====== GIVEN DATA
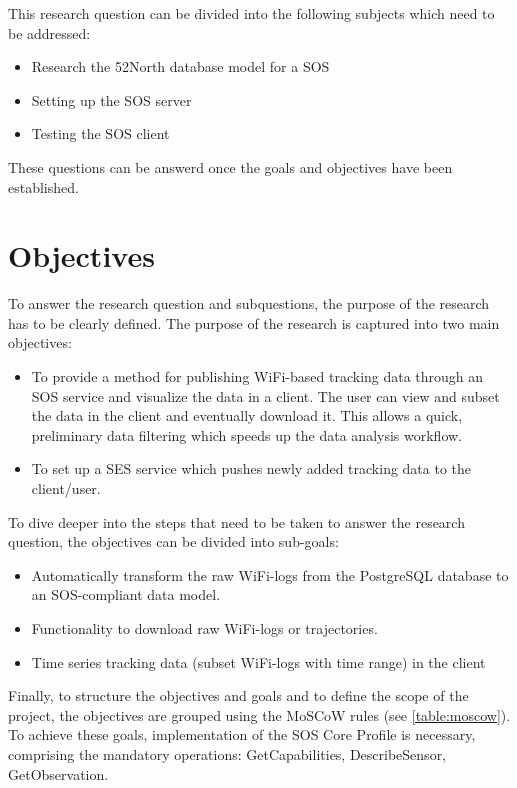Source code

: This research question can be divided into the following subjects which need to be addressed:
\begin{itemize}
\item Research the 52North database model for a SOS
\item Setting up the SOS server
\item Testing the SOS client
\end{itemize}

These questions can be answerd once the goals and objectives have been established.

\section{Objectives}
To answer the research question and subquestions, the purpose of the research has to be clearly defined. The purpose of the research is captured into two main objectives:
\begin{itemize}
\item To provide a method for publishing WiFi-based tracking data through an SOS service and visualize the data in a client. The user can view and subset the data in the client and eventually download it. This allows a quick, preliminary data filtering which speeds up the data analysis workflow.
\item To set up a SES service which pushes newly added tracking data to the client/user.
\end{itemize}
To dive deeper into the steps that need to be taken to answer the research question, the objectives can be divided into sub-goals:\\
\begin{itemize}
\item Automatically transform the raw WiFi-logs from the PostgreSQL database to an SOS-compliant data model.
\item Functionality to download raw WiFi-logs or trajectories.
\item Time series tracking data (subset WiFi-logs with time range) in the client
\end{itemize}
Finally, to structure the objectives and goals and to define the scope of the project, the objectives are grouped using the MoSCoW rules (see \autoref{table:moscow}). To achieve these goals, implementation of the SOS Core Profile is necessary, comprising the mandatory operations: GetCapabilities, DescribeSensor, GetObservation.\\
============
Without any picture, return exactly the lines of the records above from the first through the line that contains "WiFi-logs or trajectories.".

[RESULT OF THIS EXERCISE]
Source code

: This research question can be divided into the following subjects which need to be addressed:
\begin{itemize}
\item Research the 52North database model for a SOS
\item Setting up the SOS server
\item Testing the SOS client
\end{itemize}

These questions can be answerd once the goals and objectives have been established.

\section{Objectives}
To answer the research question and subquestions, the purpose of the research has to be clearly defined. The purpose of the research is captured into two main objectives:
\begin{itemize}
\item To provide a method for publishing WiFi-based tracking data through an SOS service and visualize the data in a client. The user can view and subset the data in the client and eventually download it. This allows a quick, preliminary data filtering which speeds up the data analysis workflow.
\item To set up a SES service which pushes newly added tracking data to the client/user.
\end{itemize}
To dive deeper into the steps that need to be taken to answer the research question, the objectives can be divided into sub-goals:\\
\begin{itemize}
\item Automatically transform the raw WiFi-logs from the PostgreSQL database to an SOS-compliant data model.
\item Functionality to download raw WiFi-logs or trajectories.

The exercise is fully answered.